**Task directions**
Write out every record in full, exactly as written, please.
━━━ Supplied records
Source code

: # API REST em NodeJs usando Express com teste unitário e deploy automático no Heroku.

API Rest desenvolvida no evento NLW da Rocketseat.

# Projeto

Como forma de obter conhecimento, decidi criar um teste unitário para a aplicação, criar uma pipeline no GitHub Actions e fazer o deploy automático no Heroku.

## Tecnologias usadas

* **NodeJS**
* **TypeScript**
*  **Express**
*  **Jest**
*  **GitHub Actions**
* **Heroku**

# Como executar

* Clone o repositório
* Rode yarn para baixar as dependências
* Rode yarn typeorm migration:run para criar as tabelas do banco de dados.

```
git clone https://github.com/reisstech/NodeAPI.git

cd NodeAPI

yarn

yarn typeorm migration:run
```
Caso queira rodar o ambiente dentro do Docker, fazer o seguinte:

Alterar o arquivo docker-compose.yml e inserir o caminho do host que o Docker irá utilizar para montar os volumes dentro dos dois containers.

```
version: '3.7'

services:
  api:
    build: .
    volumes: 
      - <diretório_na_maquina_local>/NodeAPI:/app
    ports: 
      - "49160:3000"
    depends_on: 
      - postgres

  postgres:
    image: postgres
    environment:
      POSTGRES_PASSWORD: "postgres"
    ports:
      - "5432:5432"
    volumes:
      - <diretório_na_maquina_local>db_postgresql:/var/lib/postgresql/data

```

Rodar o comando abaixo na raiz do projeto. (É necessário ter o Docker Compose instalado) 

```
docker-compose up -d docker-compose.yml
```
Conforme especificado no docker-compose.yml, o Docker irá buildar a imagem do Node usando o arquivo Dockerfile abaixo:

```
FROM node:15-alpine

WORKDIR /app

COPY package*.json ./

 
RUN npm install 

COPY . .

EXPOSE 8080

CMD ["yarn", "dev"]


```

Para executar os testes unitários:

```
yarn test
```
━━━━━━
**Exercise answer**
Source code

: # API REST em NodeJs usando Express com teste unitário e deploy automático no Heroku.

API Rest desenvolvida no evento NLW da Rocketseat.

# Projeto

Como forma de obter conhecimento, decidi criar um teste unitário para a aplicação, criar uma pipeline no GitHub Actions e fazer o deploy automático no Heroku.

## Tecnologias usadas

* **NodeJS**
* **TypeScript**
*  **Express**
*  **Jest**
*  **GitHub Actions**
* **Heroku**

# Como executar

* Clone o repositório
* Rode yarn para baixar as dependências
* Rode yarn typeorm migration:run para criar as tabelas do banco de dados.

```
git clone https://github.com/reisstech/NodeAPI.git

cd NodeAPI

yarn

yarn typeorm migration:run
```
Caso queira rodar o ambiente dentro do Docker, fazer o seguinte:

Alterar o arquivo docker-compose.yml e inserir o caminho do host que o Docker irá utilizar para montar os volumes dentro dos dois containers.

```
version: '3.7'

services:
  api:
    build: .
    volumes: 
      - <diretório_na_maquina_local>/NodeAPI:/app
    ports: 
      - "49160:3000"
    depends_on: 
      - postgres

  postgres:
    image: postgres
    environment:
      POSTGRES_PASSWORD: "postgres"
    ports:
      - "5432:5432"
    volumes:
      - <diretório_na_maquina_local>db_postgresql:/var/lib/postgresql/data

```

Rodar o comando abaixo na raiz do projeto. (É necessário ter o Docker Compose instalado) 

```
docker-compose up -d docker-compose.yml
```
Conforme especificado no docker-compose.yml, o Docker irá buildar a imagem do Node usando o arquivo Dockerfile abaixo:

```
FROM node:15-alpine

WORKDIR /app

COPY package*.json ./

 
RUN npm install 

COPY . .

EXPOSE 8080

CMD ["yarn", "dev"]


```

Para executar os testes unitários:

```
yarn test
```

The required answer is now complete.